DATA SHOWN
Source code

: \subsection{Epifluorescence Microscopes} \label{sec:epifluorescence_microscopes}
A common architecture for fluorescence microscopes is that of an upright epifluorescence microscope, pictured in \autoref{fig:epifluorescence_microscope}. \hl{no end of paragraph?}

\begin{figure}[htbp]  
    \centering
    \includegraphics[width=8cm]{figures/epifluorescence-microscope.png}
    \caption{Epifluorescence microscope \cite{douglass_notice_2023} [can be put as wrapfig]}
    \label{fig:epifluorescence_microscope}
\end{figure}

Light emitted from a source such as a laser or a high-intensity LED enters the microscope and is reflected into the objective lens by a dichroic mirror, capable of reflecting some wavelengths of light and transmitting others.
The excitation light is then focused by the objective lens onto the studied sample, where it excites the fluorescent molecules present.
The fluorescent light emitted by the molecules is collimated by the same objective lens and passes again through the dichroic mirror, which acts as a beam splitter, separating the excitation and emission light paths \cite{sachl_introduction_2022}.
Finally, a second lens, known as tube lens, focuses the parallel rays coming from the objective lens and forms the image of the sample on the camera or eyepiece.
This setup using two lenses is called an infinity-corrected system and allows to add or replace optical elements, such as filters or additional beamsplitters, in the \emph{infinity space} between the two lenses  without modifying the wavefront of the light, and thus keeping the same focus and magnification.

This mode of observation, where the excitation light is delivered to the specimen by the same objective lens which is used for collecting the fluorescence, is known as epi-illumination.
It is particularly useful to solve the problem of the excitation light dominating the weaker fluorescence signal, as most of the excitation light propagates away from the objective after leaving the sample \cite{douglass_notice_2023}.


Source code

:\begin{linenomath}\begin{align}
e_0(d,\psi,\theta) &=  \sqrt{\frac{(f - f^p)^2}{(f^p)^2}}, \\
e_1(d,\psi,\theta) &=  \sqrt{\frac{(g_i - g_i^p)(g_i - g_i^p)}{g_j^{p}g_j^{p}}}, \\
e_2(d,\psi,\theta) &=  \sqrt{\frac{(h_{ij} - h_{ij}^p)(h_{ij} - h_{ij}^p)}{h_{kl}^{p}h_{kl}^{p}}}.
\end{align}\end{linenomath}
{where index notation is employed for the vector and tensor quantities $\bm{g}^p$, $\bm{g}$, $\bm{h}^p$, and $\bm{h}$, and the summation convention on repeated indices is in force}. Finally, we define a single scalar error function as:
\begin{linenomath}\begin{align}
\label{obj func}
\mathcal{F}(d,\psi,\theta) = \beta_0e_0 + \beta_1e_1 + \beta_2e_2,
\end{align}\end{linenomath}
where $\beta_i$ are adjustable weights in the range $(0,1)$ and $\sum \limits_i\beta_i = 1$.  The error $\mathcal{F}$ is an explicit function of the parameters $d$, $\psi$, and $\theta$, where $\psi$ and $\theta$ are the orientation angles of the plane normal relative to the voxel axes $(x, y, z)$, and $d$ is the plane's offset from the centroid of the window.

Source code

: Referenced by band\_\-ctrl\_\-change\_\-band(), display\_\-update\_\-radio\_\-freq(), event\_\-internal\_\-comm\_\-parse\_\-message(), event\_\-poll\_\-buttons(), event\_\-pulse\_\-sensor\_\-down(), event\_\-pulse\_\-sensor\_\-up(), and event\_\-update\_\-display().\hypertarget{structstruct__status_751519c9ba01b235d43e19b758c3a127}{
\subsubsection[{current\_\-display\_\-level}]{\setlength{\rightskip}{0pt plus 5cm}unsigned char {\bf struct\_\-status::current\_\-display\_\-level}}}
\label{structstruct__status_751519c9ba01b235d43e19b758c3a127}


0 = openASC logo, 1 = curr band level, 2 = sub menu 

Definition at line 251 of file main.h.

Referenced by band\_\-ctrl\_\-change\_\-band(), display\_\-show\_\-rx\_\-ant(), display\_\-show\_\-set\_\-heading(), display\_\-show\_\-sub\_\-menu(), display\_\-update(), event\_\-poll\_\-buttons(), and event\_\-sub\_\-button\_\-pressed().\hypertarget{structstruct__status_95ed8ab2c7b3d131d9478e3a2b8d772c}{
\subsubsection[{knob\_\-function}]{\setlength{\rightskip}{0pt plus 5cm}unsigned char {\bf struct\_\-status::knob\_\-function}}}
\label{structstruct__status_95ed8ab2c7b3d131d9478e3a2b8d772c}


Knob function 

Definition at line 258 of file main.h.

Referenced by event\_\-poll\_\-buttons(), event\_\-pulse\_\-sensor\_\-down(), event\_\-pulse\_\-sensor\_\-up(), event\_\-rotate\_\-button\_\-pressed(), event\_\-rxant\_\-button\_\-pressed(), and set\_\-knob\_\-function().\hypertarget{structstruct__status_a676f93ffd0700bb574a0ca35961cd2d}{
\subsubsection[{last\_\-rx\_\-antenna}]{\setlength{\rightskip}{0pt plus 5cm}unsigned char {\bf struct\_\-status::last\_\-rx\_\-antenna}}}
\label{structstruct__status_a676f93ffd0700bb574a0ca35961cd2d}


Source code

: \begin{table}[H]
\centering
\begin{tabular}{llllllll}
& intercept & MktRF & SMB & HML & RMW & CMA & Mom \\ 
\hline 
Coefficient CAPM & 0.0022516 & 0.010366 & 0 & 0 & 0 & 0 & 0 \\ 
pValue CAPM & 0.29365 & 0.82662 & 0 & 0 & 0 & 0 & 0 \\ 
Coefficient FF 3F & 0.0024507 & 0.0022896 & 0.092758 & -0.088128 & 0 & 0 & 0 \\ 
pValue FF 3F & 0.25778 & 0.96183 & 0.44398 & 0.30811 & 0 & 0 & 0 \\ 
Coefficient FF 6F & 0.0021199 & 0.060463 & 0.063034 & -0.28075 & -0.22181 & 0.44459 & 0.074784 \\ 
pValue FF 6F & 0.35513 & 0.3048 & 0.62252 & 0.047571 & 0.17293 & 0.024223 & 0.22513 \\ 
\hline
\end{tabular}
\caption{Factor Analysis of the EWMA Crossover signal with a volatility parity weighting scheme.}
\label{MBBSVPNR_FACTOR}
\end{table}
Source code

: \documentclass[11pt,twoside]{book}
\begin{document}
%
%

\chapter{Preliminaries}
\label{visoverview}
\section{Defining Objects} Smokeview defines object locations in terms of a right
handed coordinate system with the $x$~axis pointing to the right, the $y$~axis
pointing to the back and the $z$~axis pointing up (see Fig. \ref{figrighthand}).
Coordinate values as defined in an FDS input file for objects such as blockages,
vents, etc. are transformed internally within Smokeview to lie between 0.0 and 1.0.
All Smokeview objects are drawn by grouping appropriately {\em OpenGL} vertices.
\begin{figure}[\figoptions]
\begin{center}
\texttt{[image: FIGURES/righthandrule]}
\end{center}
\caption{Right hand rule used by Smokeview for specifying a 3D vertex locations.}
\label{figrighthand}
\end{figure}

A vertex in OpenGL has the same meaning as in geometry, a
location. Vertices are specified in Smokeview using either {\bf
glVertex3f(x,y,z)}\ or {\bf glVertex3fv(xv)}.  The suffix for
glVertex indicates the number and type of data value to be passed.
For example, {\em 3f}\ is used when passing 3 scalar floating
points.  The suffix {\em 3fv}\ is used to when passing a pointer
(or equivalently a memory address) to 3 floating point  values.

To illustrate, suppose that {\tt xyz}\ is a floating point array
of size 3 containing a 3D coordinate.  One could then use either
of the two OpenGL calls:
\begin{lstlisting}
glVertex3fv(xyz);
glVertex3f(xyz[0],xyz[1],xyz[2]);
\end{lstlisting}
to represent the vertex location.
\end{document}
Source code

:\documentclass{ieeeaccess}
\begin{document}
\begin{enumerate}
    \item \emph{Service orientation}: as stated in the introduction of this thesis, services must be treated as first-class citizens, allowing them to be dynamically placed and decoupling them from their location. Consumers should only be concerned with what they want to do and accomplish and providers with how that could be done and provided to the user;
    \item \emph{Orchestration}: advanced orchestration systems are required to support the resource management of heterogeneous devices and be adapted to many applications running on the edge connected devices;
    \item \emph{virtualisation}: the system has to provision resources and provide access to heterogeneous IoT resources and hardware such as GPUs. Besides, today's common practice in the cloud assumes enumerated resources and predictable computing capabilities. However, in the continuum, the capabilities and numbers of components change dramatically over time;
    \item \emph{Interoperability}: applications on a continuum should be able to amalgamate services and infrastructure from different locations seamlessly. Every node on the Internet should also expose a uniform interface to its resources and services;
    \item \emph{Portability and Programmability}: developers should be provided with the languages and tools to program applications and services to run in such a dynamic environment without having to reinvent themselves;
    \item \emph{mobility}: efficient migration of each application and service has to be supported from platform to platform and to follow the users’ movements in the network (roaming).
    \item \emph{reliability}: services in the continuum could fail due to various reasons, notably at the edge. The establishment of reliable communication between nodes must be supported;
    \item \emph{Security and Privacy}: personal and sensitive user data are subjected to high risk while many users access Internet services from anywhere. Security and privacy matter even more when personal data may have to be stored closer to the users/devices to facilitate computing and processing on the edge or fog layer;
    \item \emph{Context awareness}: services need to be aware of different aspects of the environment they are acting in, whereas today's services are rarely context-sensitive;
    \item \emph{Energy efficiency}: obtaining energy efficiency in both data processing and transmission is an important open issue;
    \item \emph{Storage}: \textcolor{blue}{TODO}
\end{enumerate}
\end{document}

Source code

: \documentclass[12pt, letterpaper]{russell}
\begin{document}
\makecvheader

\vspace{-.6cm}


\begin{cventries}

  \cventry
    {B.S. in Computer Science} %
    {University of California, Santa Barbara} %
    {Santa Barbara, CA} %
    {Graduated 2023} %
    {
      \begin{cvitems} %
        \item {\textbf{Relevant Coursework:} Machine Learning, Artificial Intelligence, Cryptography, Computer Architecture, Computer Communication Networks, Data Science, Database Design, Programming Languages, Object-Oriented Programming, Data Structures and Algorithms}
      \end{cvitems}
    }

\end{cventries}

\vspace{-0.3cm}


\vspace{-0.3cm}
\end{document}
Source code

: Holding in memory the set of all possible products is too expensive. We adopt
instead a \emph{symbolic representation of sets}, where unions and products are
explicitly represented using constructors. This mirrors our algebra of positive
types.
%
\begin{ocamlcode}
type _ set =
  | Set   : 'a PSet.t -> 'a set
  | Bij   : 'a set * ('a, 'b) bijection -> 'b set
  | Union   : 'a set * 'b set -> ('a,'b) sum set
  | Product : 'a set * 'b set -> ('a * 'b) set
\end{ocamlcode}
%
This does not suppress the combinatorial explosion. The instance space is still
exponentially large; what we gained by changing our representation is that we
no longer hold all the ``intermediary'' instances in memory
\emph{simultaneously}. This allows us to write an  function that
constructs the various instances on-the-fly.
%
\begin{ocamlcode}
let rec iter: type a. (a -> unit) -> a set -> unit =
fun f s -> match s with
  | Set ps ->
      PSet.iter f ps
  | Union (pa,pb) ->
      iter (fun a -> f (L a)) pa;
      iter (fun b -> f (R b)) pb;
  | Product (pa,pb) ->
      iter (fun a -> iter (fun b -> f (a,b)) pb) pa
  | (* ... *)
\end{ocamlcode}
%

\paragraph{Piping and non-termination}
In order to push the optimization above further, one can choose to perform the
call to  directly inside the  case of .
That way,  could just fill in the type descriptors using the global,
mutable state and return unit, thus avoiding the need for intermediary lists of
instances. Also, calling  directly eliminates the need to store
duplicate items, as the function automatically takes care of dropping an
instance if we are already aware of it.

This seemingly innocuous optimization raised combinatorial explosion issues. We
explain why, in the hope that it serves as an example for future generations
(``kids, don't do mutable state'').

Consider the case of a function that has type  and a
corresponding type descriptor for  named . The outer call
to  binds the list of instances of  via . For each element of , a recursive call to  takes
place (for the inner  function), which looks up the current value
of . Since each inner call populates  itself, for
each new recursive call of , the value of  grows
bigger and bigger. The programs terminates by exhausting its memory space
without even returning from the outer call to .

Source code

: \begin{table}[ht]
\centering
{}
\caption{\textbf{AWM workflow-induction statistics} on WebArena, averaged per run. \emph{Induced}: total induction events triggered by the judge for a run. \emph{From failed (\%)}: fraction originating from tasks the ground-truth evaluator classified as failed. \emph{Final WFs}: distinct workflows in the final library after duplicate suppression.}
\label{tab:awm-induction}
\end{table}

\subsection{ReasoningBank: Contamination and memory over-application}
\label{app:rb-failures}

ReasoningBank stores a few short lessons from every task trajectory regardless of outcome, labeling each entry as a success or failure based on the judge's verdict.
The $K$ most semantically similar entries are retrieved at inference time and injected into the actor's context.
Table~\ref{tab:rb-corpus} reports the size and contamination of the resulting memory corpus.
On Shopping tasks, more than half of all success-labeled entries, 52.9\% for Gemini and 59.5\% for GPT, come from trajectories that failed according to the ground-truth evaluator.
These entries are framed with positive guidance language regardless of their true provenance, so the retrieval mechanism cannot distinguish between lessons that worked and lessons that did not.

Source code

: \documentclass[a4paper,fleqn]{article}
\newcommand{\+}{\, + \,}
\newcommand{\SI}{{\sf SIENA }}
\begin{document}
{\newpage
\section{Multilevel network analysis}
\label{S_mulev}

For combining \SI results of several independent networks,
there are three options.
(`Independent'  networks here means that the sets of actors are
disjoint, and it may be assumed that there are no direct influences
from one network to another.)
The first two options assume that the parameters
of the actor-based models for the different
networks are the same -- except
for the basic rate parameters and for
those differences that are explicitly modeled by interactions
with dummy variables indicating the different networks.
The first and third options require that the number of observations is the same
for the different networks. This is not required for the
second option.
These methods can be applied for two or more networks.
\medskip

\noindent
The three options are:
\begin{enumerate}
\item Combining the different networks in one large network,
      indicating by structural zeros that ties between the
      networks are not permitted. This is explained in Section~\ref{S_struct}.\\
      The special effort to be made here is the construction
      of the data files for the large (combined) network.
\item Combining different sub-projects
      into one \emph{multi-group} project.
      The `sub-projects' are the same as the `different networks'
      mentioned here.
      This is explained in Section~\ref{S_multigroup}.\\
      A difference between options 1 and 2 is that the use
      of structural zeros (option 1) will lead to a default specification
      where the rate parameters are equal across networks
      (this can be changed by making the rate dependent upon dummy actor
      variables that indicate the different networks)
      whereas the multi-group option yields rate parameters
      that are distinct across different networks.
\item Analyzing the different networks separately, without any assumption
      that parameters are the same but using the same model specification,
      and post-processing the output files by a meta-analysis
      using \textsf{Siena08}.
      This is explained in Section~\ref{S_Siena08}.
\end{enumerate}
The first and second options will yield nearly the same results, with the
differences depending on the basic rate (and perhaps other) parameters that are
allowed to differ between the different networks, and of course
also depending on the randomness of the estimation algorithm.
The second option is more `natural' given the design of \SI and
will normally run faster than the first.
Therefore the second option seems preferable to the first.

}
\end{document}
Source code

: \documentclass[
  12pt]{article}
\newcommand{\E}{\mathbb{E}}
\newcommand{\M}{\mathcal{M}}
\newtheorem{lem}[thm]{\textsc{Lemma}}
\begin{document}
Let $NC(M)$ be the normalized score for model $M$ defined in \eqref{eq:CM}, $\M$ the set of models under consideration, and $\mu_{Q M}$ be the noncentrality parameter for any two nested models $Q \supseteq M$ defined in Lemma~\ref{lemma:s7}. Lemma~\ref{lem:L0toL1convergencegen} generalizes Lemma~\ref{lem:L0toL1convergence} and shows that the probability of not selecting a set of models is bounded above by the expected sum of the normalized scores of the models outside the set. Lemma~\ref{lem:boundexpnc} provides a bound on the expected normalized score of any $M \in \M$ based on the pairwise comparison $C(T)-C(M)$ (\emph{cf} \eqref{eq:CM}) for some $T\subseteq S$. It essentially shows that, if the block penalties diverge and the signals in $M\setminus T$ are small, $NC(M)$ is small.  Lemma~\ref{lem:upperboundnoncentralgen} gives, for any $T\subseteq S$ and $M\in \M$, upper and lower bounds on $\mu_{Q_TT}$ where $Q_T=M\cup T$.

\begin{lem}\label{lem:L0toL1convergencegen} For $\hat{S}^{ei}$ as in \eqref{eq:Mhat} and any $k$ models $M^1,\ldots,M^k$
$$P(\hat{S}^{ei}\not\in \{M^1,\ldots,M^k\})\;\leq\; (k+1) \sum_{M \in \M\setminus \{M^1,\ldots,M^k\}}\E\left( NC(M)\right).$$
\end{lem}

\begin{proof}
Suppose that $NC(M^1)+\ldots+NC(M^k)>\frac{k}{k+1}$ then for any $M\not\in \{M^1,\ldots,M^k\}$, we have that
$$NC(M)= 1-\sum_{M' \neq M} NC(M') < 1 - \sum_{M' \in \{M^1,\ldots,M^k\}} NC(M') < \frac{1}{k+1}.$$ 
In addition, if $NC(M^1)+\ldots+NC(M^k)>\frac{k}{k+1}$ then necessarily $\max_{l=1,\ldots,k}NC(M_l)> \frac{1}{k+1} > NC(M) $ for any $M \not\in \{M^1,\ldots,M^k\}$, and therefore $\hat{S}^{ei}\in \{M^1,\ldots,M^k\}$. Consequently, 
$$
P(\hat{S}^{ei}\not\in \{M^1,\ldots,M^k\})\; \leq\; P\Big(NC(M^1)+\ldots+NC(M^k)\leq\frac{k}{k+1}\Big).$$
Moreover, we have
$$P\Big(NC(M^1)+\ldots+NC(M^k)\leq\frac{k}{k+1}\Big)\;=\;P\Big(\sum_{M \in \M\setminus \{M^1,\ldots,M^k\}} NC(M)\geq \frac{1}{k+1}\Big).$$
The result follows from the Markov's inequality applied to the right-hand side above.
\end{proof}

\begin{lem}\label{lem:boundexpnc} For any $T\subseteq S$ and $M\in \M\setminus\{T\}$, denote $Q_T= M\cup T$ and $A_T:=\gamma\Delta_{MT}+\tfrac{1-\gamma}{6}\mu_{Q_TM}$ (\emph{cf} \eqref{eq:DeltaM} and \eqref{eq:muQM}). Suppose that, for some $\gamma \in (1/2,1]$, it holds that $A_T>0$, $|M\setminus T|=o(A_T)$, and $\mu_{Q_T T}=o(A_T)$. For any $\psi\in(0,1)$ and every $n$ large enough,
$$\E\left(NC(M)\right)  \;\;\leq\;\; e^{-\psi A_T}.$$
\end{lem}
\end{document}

TASK OBJECTIVE
The entries above hold a line with "handed coordinate system" and a later line with "Coordinate values as". Write out exactly those lines and all lines between, nothing more.

WRITTEN ANSWER
handed coordinate system with the $x$~axis pointing to the right, the $y$~axis
pointing to the back and the $z$~axis pointing up (see Fig. \ref{figrighthand}).
Coordinate values as defined in an FDS input file for objects such as blockages,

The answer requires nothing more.